The effect of G-protein agonists and antagonists
on ABA-stimulated PLD activity and in vivo effect of PTX and CTX on
ABA-stimulated PtdOH levels. A, In vitro PLD assays of microsomal
membrane preparations were conducted ±10 µM ABA in the
presence of a range of G-protein-related peptides (1 or 0.5 µg/mL for
protomer A or oligomer B of PTX) and P-ethanol measured. B, Aleurone
protoplasts were loaded with fluorescently labeled phosphatidylcholine
and, after application of ABA (10 µM) and toxins (1 or
0.5 µg/mL for protomer A or oligomer B of PTX) for 15 min, lipids
were extracted and fluorescent PtOH produced in vivo was quantified.
The results show the means ± SE of three separate
experiments.

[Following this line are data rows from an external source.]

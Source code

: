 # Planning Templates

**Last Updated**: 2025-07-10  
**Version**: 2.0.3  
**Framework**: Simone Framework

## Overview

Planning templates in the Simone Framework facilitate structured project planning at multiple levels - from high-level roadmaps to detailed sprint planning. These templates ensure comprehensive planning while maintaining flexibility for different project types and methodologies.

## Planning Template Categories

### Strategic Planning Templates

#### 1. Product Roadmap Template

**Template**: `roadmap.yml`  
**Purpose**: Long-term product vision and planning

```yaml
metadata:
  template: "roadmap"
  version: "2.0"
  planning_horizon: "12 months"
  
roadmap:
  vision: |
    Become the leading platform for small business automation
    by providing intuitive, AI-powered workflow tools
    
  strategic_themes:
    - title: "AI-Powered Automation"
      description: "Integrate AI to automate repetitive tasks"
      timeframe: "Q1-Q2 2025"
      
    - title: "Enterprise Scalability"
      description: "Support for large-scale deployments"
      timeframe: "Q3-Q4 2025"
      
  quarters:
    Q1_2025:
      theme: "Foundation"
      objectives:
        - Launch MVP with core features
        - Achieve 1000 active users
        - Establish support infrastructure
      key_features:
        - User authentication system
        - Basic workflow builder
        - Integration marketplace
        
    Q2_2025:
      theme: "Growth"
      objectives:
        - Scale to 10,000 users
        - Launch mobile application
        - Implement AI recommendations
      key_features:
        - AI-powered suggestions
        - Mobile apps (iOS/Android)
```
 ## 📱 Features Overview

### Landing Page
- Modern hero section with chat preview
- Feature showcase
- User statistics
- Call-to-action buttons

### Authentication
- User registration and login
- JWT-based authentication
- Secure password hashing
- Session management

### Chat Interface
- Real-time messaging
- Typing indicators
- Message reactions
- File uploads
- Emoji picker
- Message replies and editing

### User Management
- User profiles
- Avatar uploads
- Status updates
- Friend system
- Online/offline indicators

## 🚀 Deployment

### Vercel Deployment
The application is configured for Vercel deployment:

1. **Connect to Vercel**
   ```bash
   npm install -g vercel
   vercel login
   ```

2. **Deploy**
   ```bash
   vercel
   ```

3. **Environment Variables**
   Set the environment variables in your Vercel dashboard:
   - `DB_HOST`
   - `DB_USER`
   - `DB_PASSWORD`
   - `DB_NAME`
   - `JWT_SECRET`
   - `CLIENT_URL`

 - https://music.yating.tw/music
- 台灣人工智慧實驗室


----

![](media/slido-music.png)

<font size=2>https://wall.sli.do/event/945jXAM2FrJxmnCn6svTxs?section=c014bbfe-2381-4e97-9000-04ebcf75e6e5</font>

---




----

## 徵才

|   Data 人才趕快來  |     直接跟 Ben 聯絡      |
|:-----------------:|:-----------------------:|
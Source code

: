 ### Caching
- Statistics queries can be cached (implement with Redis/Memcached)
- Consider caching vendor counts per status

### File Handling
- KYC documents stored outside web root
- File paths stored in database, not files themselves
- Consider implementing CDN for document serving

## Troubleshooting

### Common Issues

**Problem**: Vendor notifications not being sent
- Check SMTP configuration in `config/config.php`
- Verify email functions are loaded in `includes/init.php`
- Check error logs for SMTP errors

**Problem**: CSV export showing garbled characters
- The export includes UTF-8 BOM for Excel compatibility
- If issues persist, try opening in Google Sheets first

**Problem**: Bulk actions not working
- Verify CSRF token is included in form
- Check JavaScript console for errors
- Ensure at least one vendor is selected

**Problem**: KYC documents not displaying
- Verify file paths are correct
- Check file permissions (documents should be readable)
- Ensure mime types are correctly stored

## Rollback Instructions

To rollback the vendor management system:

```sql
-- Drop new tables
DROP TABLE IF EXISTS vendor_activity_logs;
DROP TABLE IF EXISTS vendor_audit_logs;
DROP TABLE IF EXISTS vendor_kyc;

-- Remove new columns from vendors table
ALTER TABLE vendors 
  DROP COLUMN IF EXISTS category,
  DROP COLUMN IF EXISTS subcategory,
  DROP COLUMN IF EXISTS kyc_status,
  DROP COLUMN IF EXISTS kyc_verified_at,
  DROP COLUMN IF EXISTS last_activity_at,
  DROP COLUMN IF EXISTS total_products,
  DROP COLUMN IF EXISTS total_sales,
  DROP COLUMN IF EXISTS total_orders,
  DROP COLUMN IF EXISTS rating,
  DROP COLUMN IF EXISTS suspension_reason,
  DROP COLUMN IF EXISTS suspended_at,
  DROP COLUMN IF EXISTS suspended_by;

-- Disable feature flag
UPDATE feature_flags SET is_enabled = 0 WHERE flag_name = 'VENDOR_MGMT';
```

For A, basal in vitro PLD activity was 0.5 ± 0.05 nmol P-ethanol mg 1
min 1. For B, basal in vivo fluorescent PtdOH
production was 1.3 ± 0.15 arbitrary fluorescent units. The data
are expressed as the ratio of P-ethanol (A) or PtdOH (B) produced with
the treatment in the presence versus absence of ABA. None of the
treatments (Mas, CTX, PTX, PTX-A, or PTX-B) significantly affected
either PLD activity (P-ethanol produced, A) or production of
fluorescent-PtdOH (B) in non-ABA-treated samples (P < 0.05, t test). Mas, Mastoparan; control, activation in
presence of ABA without additional treatment.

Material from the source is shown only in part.